- Cover art by John Mattos
- Developer: Dynamix
- Publishers: NA: Electronic Arts; EU: Ariolasoft;
- Producer: Joe Ybarra
- Programmers: Damon Slye; Richard Hicks; Jeffrey Tunnell; Kevin Ryan;
- Artist: John Burton
- Platforms: Amiga, Apple II, Atari ST, Commodore 64, ZX Spectrum, MSX, MS-DOS
- Release: 1986
- Genre: Vehicle simulation
- Mode: Single-player

= Arcticfox =

1986 video game

Arcticfox is a science fiction tank simulation video game developed by Dynamix and published by Electronic Arts in 1986. It was published in Europe by Ariolasoft.

==Description==
The game is set in a fictional 2005 where aliens have taken over Antarctica in an attempt to steal the Earth's oxygen. The player is sent to eradicate the intruders using a new super tank codenamed Arcticfox.

==Gameplay==

Gameplay screenshot (Atari ST)

The player must pilot the tank into enemy territory with the goal of knocking out the alien base. The player uses the tank's abilities to destroy the aliens' ships and equipment. The Arcticfox tank is equipped with a cannon, guided missiles, land mines, and is outfitted with radar, a GPS device, and fore and aft viewscreens. The player fights a variety of enemy units including planes, tanks, bunkers and communication towers.

The vantage point for the game is the cockpit of the Arcticfox tank. The player can see out of the main viewscreen as well as the tank's sundry features such as the radar screen. The view also shows the character's hand on the joystick which moves in accordance with the tank's movements. Enemy targets are visible on the view screens and on radar.

==Publication history==
In 1983, Damon Slye of Dynamix created Stellar 7, a science fiction tank simulation game reminiscent of the video arcade game Battlezone.

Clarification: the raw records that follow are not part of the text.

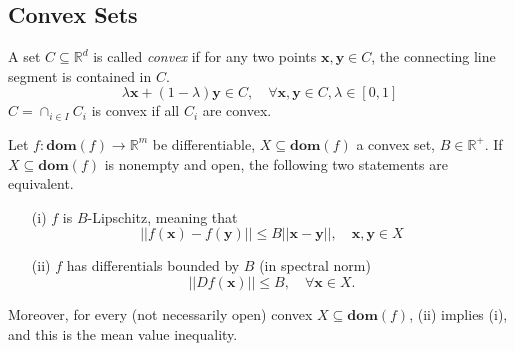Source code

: \subsection{Convex Sets}
        A set $C \subseteq \mathbb{R}^d$ is called \textit{convex} if for any two points $\mathbf{x}, \mathbf{y} \in C$, the connecting line segment is contained in $C$.
        \begin{equation*}
            \lambda \mathbf{x} + (1 - \lambda) \mathbf{y} \in C, \quad \forall \mathbf{x}, \mathbf{y} \in C, \lambda \in [0, 1]
        \end{equation*}
        $C = \cap_{i\in I} C_i$ is convex if all $C_i$ are convex.
    
        Let $f: \mathbf{dom}(f) \rightarrow \mathbb{R}^m$ be differentiable, $X \subseteq \mathbf{dom}(f)$ a convex set, $B\in \mathbb{R}^+$.
        If $X \subseteq \mathbf{dom}(f)$ is nonempty and open, the following two statements are equivalent.

        \begin{itemize}
            \item[(i)] $f$ is $B$-Lipschitz, meaning that
            $$||f(\mathbf{x})-f(\mathbf{y})|| \leq B ||\mathbf{x}-\mathbf{y}||, \quad \mathbf{x}, \mathbf{y} \in X$$
            \item[(ii)] $f$ has differentials bounded by $B$ (in spectral norm)
            $$||Df(\mathbf{x})|| \leq B, \quad \forall \mathbf{x} \in X.$$
        \end{itemize}
        
        Moreover, for every (not necessarily open) convex $X \subseteq \mathbf{dom}(f)$, (ii) implies (i), and this is the mean value inequality.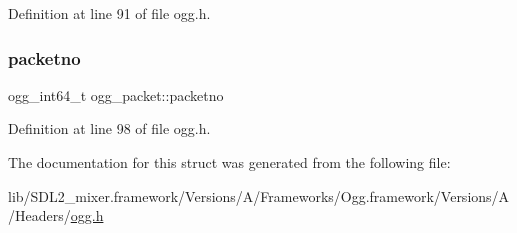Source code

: Definition at line 91 of file ogg.\+h.

\mbox{\label{structogg__packet_a60e257b3a8f843135474457197c65a45}} 
\subsubsection{\texorpdfstring{packetno}{packetno}}
{\footnotesize\ttfamily ogg\+\_\+int64\+\_\+t ogg\+\_\+packet\+::packetno}



Definition at line 98 of file ogg.\+h.



The documentation for this struct was generated from the following file\+:\begin{DoxyCompactItemize}
\item 
lib/\+S\+D\+L2\+\_\+mixer.\+framework/\+Versions/\+A/\+Frameworks/\+Ogg.\+framework/\+Versions/\+A/\+Headers/\mbox{\hyperlink{ogg_8h}{ogg.\+h}}\end{DoxyCompactItemize}
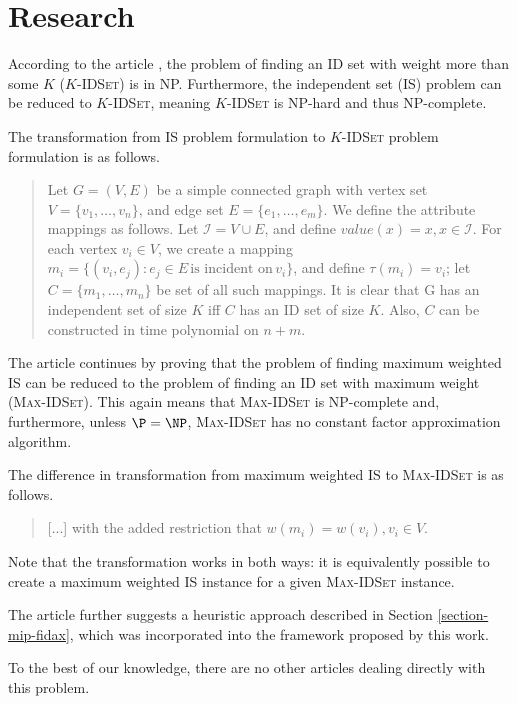 \chapter{Research}
\label{chapter-research}

According to the article \cite[Chapter~4]{fidax}, the problem of finding an ID set with weight more than some $K$ ($K$-\textsc{IDSet}) is in NP. Furthermore, the independent set (IS) problem can be reduced to $K$-\textsc{IDSet}, meaning $K$-\textsc{IDSet} is NP-hard and thus NP-complete.

The transformation from IS problem formulation to $K$-\textsc{IDSet} problem formulation is as follows.

\begin{quote}
Let $G = (V, E)$ be a simple connected graph with vertex set $V = \{v_1, \ldots, v_n\}$, and edge set $E = \{e_1, \ldots, e_m\}$. We define the attribute mappings as follows. Let $ \mathcal{I} = V \cup E$, and define $value(x) = x, x \in \mathcal{I}$. For each vertex $v_i \in V$, we create a mapping $m_i = \{(v_i, e_j): e_j \in E \,\text{is incident on}\, v_i \}$, and define $\tau(m_i) = v_i$; let $C = \{m_1, \ldots, m_n\}$ be set of all such mappings. It is clear that G has an independent set of size $K$ iff $C$ has an ID set of size $K$. Also, $C$ can be constructed in time polynomial on $n+m$.
\end{quote}

The article continues by proving that the problem of finding maximum weighted IS can be reduced to the problem of finding an ID set with maximum weight (\textsc{Max-IDSet}). This again means that \textsc{Max-IDSet} is NP-complete and, furthermore, unless $\P = \NP$, \textsc{Max-IDSet} has no constant factor approximation algorithm.

The difference in transformation from maximum weighted IS to \textsc{Max-IDSet} is as follows.

\begin{quote}
[...] with the added restriction that $w(m_i) = w(v_i), v_i \in V$.
\end{quote}

Note that the transformation works in both ways: it is equivalently possible to create a maximum weighted IS instance for a given \textsc{Max-IDSet} instance.

The article further suggests a heuristic approach described in Section \ref{section-mip-fidax}, which was incorporated into the framework proposed by this work.

To the best of our knowledge, there are no other articles dealing directly with this problem.\\

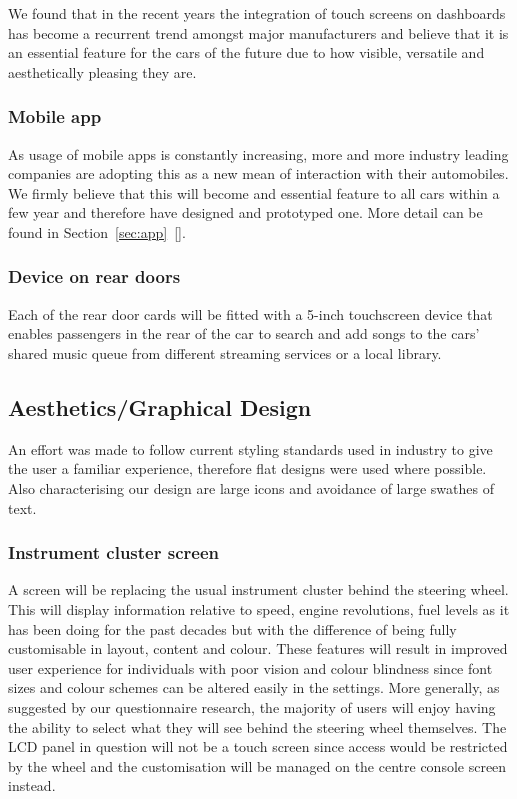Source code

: \documentclass{article}
\begin{document}
We found that in the recent years the integration of touch screens on dashboards has become a recurrent trend amongst major manufacturers and believe that it is an essential feature for the cars of the future due to how visible, versatile and aesthetically pleasing they are.

\subsubsection{Mobile app}\label{sssec:mobile-app}
As usage of mobile apps is constantly increasing, more and more industry leading companies are adopting this as a new mean of interaction with their automobiles. We firmly believe that this will become and essential feature to all cars within a few year and therefore have designed and prototyped one. More detail can be found in Section~\ref{sec:app}~[].

\subsubsection{Device on rear doors}\label{sssec:device-rear-doors}
Each of the rear door cards will be fitted with a 5-inch touchscreen device that enables passengers in the rear of the car to search and add songs to the cars' shared music queue from different streaming services or a local library.

\subsection{Aesthetics/Graphical Design}\label{ssec:aesthetics}
An effort was made to follow current styling standards used in industry to give the user a familiar experience, therefore flat designs were used where possible. Also characterising our design are large icons and avoidance of large swathes of text.

\subsubsection{Instrument cluster screen}\label{sssec:cluster-screen}
A screen will be replacing the usual instrument cluster behind the steering wheel. This will display information relative to speed, engine revolutions, fuel levels as it has been doing for the past decades but with the difference of being fully customisable in layout, content and colour. These features will result in improved user experience for individuals with poor vision and colour blindness since font sizes and colour schemes can be altered easily in the settings. More generally, as suggested by our questionnaire research, the majority of users will enjoy having the ability to select what they will see behind the steering wheel themselves. The LCD panel in question will not be a touch screen since access would be restricted by the wheel and the customisation will be managed on the centre console screen instead.
\end{document}
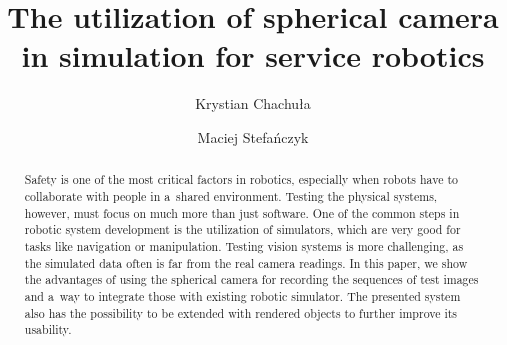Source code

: \documentclass{svproc}
\begin{document}
\mainmatter





\title{The utilization of spherical camera in simulation for service robotics}

\author{Krystian Chachuła\inst{[0000-0001-5764-7348]} \and Maciej Stefańczyk\inst{[0000-0001-9948-6319]}}


\maketitle

\begin{abstract}

    Safety is one of the most critical factors in robotics, especially when robots have to 
    collaborate with people in a~shared environment. Testing the physical systems, however, must
    focus on much more than just software. One of the common steps in robotic system development
    is the utilization of simulators, which are very good for tasks like navigation or manipulation.
    Testing vision systems is more challenging, as the simulated data often is far from the
    real camera readings. In this paper, we show the advantages of using the spherical camera
    for recording the sequences of test images and a~way to integrate those with existing
    robotic simulator. The presented system also has the possibility to be extended with rendered
    objects to further improve its usability.


\end{abstract}
\end{document}

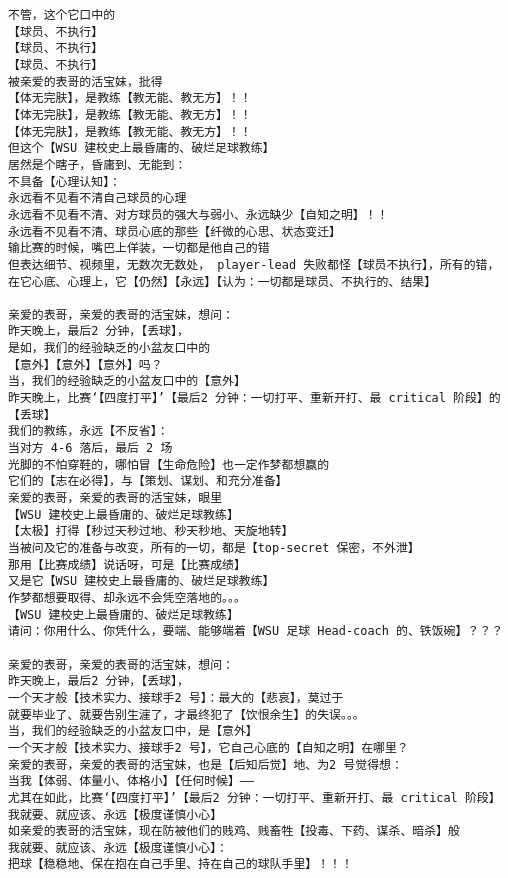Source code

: \documentclass[9pt, b5paper]{article}
\begin{document}
\begin{verbatim}
不管，这个它口中的
【球员、不执行】
【球员、不执行】
【球员、不执行】
被亲爱的表哥的活宝妹，批得
【体无完肤】，是教练【教无能、教无方】！！
【体无完肤】，是教练【教无能、教无方】！！
【体无完肤】，是教练【教无能、教无方】！！
但这个【WSU 建校史上最昏庸的、破烂足球教练】
居然是个瞎子，昏庸到、无能到：
不具备【心理认知】：
永远看不见看不清自己球员的心理
永远看不见看不清、对方球员的强大与弱小、永远缺少【自知之明】！！
永远看不见看不清、球员心底的那些【纤微的心思、状态变迁】
输比赛的时候，嘴巴上佯装，一切都是他自己的错
但表达细节、视频里，无数次无数处， player-lead 失败都怪【球员不执行】，所有的错，
在它心底、心理上，它【仍然】【永远】【认为：一切都是球员、不执行的、结果】

亲爱的表哥，亲爱的表哥的活宝妹，想问：
昨天晚上，最后2 分钟，【丢球】，
是如，我们的经验缺乏的小盆友口中的
【意外】【意外】【意外】吗？
当，我们的经验缺乏的小盆友口中的【意外】
昨天晚上，比赛‘【四度打平】’【最后2 分钟：一切打平、重新开打、最 critical 阶段】的【丢球】
我们的教练，永远【不反省】：
当对方 4-6 落后，最后 2 场
光脚的不怕穿鞋的，哪怕冒【生命危险】也一定作梦都想赢的
它们的【志在必得】，与【策划、谋划、和充分准备】
亲爱的表哥，亲爱的表哥的活宝妹，眼里
【WSU 建校史上最昏庸的、破烂足球教练】
【太极】打得【秒过天秒过地、秒天秒地、天旋地转】
当被问及它的准备与改变，所有的一切，都是【top-secret 保密，不外泄】
那用【比赛成绩】说话呀，可是【比赛成绩】
又是它【WSU 建校史上最昏庸的、破烂足球教练】
作梦都想要取得、却永远不会凭空落地的。。。
【WSU 建校史上最昏庸的、破烂足球教练】
请问：你用什么、你凭什么，要端、能够端着【WSU 足球 Head-coach 的、铁饭碗】？？？

亲爱的表哥，亲爱的表哥的活宝妹，想问：
昨天晚上，最后2 分钟，【丢球】，
一个天才般【技术实力、接球手2 号】：最大的【悲哀】，莫过于
就要毕业了、就要告别生漄了，才最终犯了【饮恨余生】的失误。。。
当，我们的经验缺乏的小盆友口中，是【意外】
一个天才般【技术实力、接球手2 号】，它自己心底的【自知之明】在哪里？
亲爱的表哥，亲爱的表哥的活宝妹，也是【后知后觉】地、为2 号觉得想：
当我【体弱、体量小、体格小】【任何时候】——
尤其在如此，比赛‘【四度打平】’【最后2 分钟：一切打平、重新开打、最 critical 阶段】
我就要、就应该、永远【极度谨慎小心】
如亲爱的表哥的活宝妹，现在防被他们的贱鸡、贱畜牲【投毒、下药、谋杀、暗杀】般
我就要、就应该、永远【极度谨慎小心】：
把球【稳稳地、保在抱在自己手里、持在自己的球队手里】！！！


\end{verbatim}
\end{document}

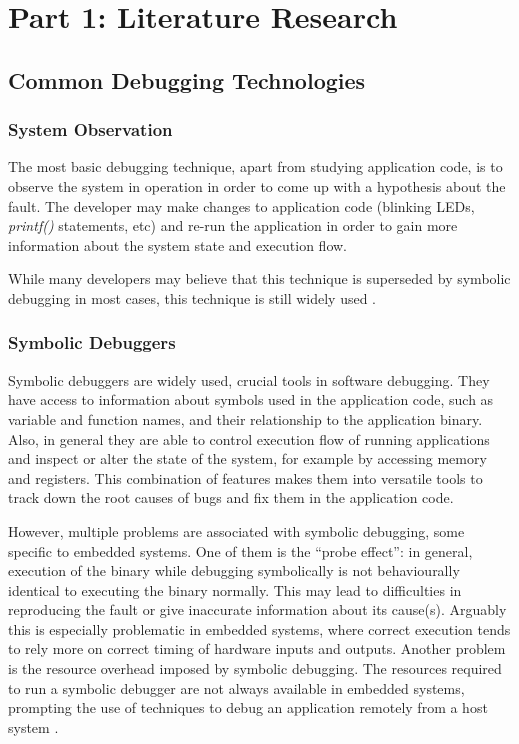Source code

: 
\section{Part 1: Literature Research}

\subsection{Common Debugging Technologies}
\label{commondebugtech}

\subsubsection{System Observation}
\label{systemobservation}

The most basic debugging technique, apart from studying application code, is to observe the system in operation in order to come up with a hypothesis about the fault. The developer may make changes to application code (blinking LEDs, \textit{printf()} statements, etc) and re-run the application in order to gain more information about the system state and execution flow.

While many developers may believe that this technique is superseded by symbolic debugging in most cases, this technique is still widely used .

\subsubsection{Symbolic Debuggers}
\label{symbolicdebug}

Symbolic debuggers are widely used, crucial tools in software debugging. They have access to information about symbols used in the application code, such as variable and function names, and their relationship to the application binary. Also, in general they are able to control execution flow of running applications and inspect or alter the state of the system, for example by accessing memory and registers. This combination of features makes them into versatile tools to track down the root causes of bugs and fix them in the application code.

However, multiple problems are associated with symbolic debugging, some specific to embedded systems. One of them is the ``probe effect'': in general, execution of the binary while debugging symbolically is not behaviourally identical to executing the binary normally. This may lead to difficulties in reproducing the fault or give inaccurate information about its cause(s). Arguably this is especially problematic in embedded systems, where correct execution tends to rely more on correct timing of hardware inputs and outputs.
Another problem is the resource overhead imposed by symbolic debugging. The resources required to run a symbolic debugger are not always available in embedded systems, prompting the use of techniques to debug an application remotely from a host system .


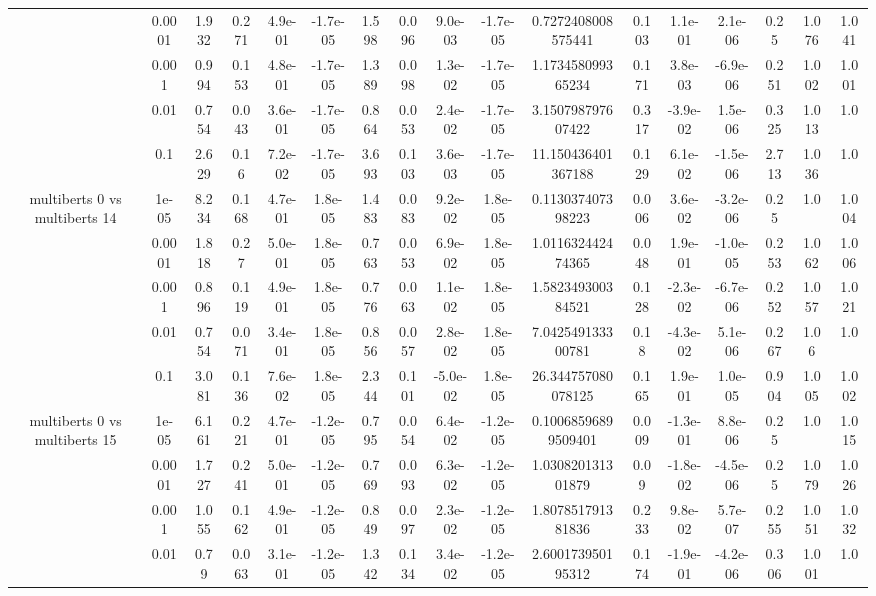\begin{tabular}{|c|c|c|c|c|c|c|c|c|c|c|c|c|c|c|c|c|}
 & 0.0001 & 1.932 & 0.271 & 4.9e-01 & -1.7e-05 & 1.598 & 0.096 & 9.0e-03 & -1.7e-05 & 0.7272408008575441 & 0.103 & 1.1e-01 & 2.1e-06 & 0.25 & 1.076 & 1.041 \\
 & 0.001 & 0.994 & 0.153 & 4.8e-01 & -1.7e-05 & 1.389 & 0.098 & 1.3e-02 & -1.7e-05 & 1.173458099365234 & 0.171 & 3.8e-03 & -6.9e-06 & 0.251 & 1.002 & 1.001 \\
 & 0.01 & 0.754 & 0.043 & 3.6e-01 & -1.7e-05 & 0.864 & 0.053 & 2.4e-02 & -1.7e-05 & 3.150798797607422 & 0.317 & -3.9e-02 & 1.5e-06 & 0.325 & 1.013 & 1.0 \\
 & 0.1 & 2.629 & 0.16 & 7.2e-02 & -1.7e-05 & 3.693 & 0.103 & 3.6e-03 & -1.7e-05 & 11.150436401367188 & 0.129 & 6.1e-02 & -1.5e-06 & 2.713 & 1.036 & 1.0 \\
\hline
\multirow{5}{*}{multiberts 0 vs multiberts 14} & 1e-05 & 8.234 & 0.168 & 4.7e-01 & 1.8e-05 & 1.483 & 0.083 & 9.2e-02 & 1.8e-05 & 0.113037407398223 & 0.006 & 3.6e-02 & -3.2e-06 & 0.25 & 1.0 & 1.004 \\
 & 0.0001 & 1.818 & 0.27 & 5.0e-01 & 1.8e-05 & 0.763 & 0.053 & 6.9e-02 & 1.8e-05 & 1.011632442474365 & 0.048 & 1.9e-01 & -1.0e-05 & 0.253 & 1.062 & 1.006 \\
 & 0.001 & 0.896 & 0.119 & 4.9e-01 & 1.8e-05 & 0.776 & 0.063 & 1.1e-02 & 1.8e-05 & 1.582349300384521 & 0.128 & -2.3e-02 & -6.7e-06 & 0.252 & 1.057 & 1.021 \\
 & 0.01 & 0.754 & 0.071 & 3.4e-01 & 1.8e-05 & 0.856 & 0.057 & 2.8e-02 & 1.8e-05 & 7.042549133300781 & 0.18 & -4.3e-02 & 5.1e-06 & 0.267 & 1.06 & 1.0 \\
 & 0.1 & 3.081 & 0.136 & 7.6e-02 & 1.8e-05 & 2.344 & 0.101 & -5.0e-02 & 1.8e-05 & 26.344757080078125 & 0.165 & 1.9e-01 & 1.0e-05 & 0.904 & 1.005 & 1.002 \\
\hline
\multirow{5}{*}{multiberts 0 vs multiberts 15} & 1e-05 & 6.161 & 0.221 & 4.7e-01 & -1.2e-05 & 0.795 & 0.054 & 6.4e-02 & -1.2e-05 & 0.10068596899509401 & 0.009 & -1.3e-01 & 8.8e-06 & 0.25 & 1.0 & 1.015 \\
 & 0.0001 & 1.727 & 0.241 & 5.0e-01 & -1.2e-05 & 0.769 & 0.093 & 6.3e-02 & -1.2e-05 & 1.030820131301879 & 0.09 & -1.8e-02 & -4.5e-06 & 0.25 & 1.079 & 1.026 \\
 & 0.001 & 1.055 & 0.162 & 4.9e-01 & -1.2e-05 & 0.849 & 0.097 & 2.3e-02 & -1.2e-05 & 1.807851791381836 & 0.233 & 9.8e-02 & 5.7e-07 & 0.255 & 1.051 & 1.032 \\
 & 0.01 & 0.79 & 0.063 & 3.1e-01 & -1.2e-05 & 1.342 & 0.134 & 3.4e-02 & -1.2e-05 & 2.600173950195312 & 0.174 & -1.9e-01 & -4.2e-06 & 0.306 & 1.001 & 1.0 \\

\end{tabular}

In 1986, Dynamix released a sequel, Arcticfox, for Atari ST, Commodore 64, ZX Spectrum, MSX, MS-DOS, and Apple II.

A third game in the series,Nova 9: The Return of Gir Draxon, was released in 1991.

Arcticfoxs design team at Dynamix went on to produce The Incredible Machine and Red Baron.

==Reception==
Roy Wagner, writing for Computer Gaming World, called Arcticfox "the first original new [EA game] that uses the distinctive features of the Amiga", calling the graphics and sound "Sensational!". It advised using a joystick instead of the mouse. In 1996, the magazine ranked the Amiga version of Arcticfox as the 138th best game of all time, calling it "the seminal 3D polygon-based shooter".

Compute! also praised the Amiga version, and stated that the game would appeal to those who enjoyed both strategy and arcade action.

In Issue 8 of Gateways, Charles and Sydney Barouch noted this game was "very reminiscent of the arcade game Battlezone, but the improvement here consists mainly in a highly sophisticated control panel and the addition of color." The Barouches concluded, "As a shoot-'em-up, it plays well but is challenging in that it requires a lot of practice to get much done."

John Manor of Antic loved the immersive gameplay of the Atari ST version, and concluded that it was a game that the players will return to play time and time again.

Tom Malcolm, writing for Info, gave the Commodore 64 version four-plus stars out of five, mentioning its "great 3-D graphics", "intuitive control interface", and control over missiles.

The staff of Crash magazine were critical of the ZX Spectrum version of the game, giving it an overall score of 41%.

==See also==
- Skyfox (1984), EA's first game with the "fox" suffix. The sequel, Skyfox II, was developed by Dynamix.